**WHAT IS BEING ASKED:** Could you copy out every line of the data where the word "function" occurs?

GIVEN DATA section start

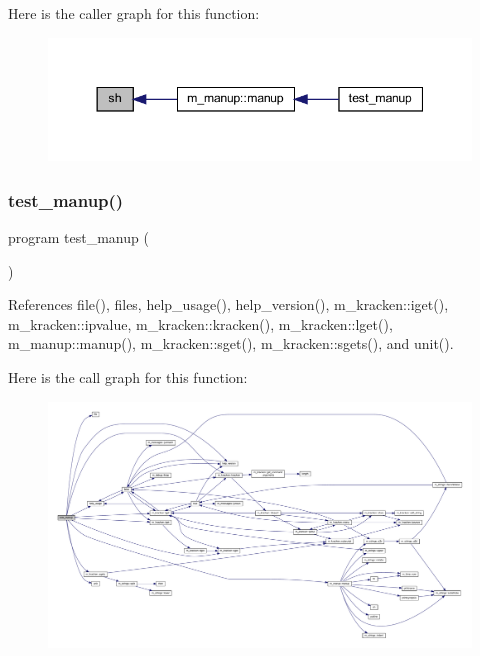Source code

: Here is the caller graph for this function\+:
\nopagebreak
\begin{figure}[H]
\begin{center}
\leavevmode
\includegraphics[width=344pt]{manup_8f90_ae720ba239fabc9a2eefd18acea10cc90_icgraph}
\end{center}
\end{figure}
\mbox{\label{manup_8f90_a5941828c1341a0298a7b0c0c5789ff35}} 
\subsubsection{\texorpdfstring{test\+\_\+manup()}{test\_manup()}}
{\footnotesize\ttfamily program test\+\_\+manup (\begin{DoxyParamCaption}{ }\end{DoxyParamCaption})}



References file(), files, help\+\_\+usage(), help\+\_\+version(), m\+\_\+kracken\+::iget(), m\+\_\+kracken\+::ipvalue, m\+\_\+kracken\+::kracken(), m\+\_\+kracken\+::lget(), m\+\_\+manup\+::manup(), m\+\_\+kracken\+::sget(), m\+\_\+kracken\+::sgets(), and unit().

Here is the call graph for this function\+:
\nopagebreak
\begin{figure}[H]
\begin{center}
\leavevmode
\includegraphics[width=350pt]{manup_8f90_a5941828c1341a0298a7b0c0c5789ff35_cgraph}
\end{center}
\end{figure}
\mbox{\label{manup_8f90_ad056917b9c1db52352c327beadced6d0}}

GIVEN DATA section end

**TASK RESPONSE:**
: Here is the caller graph for this function\+:
Here is the call graph for this function\+:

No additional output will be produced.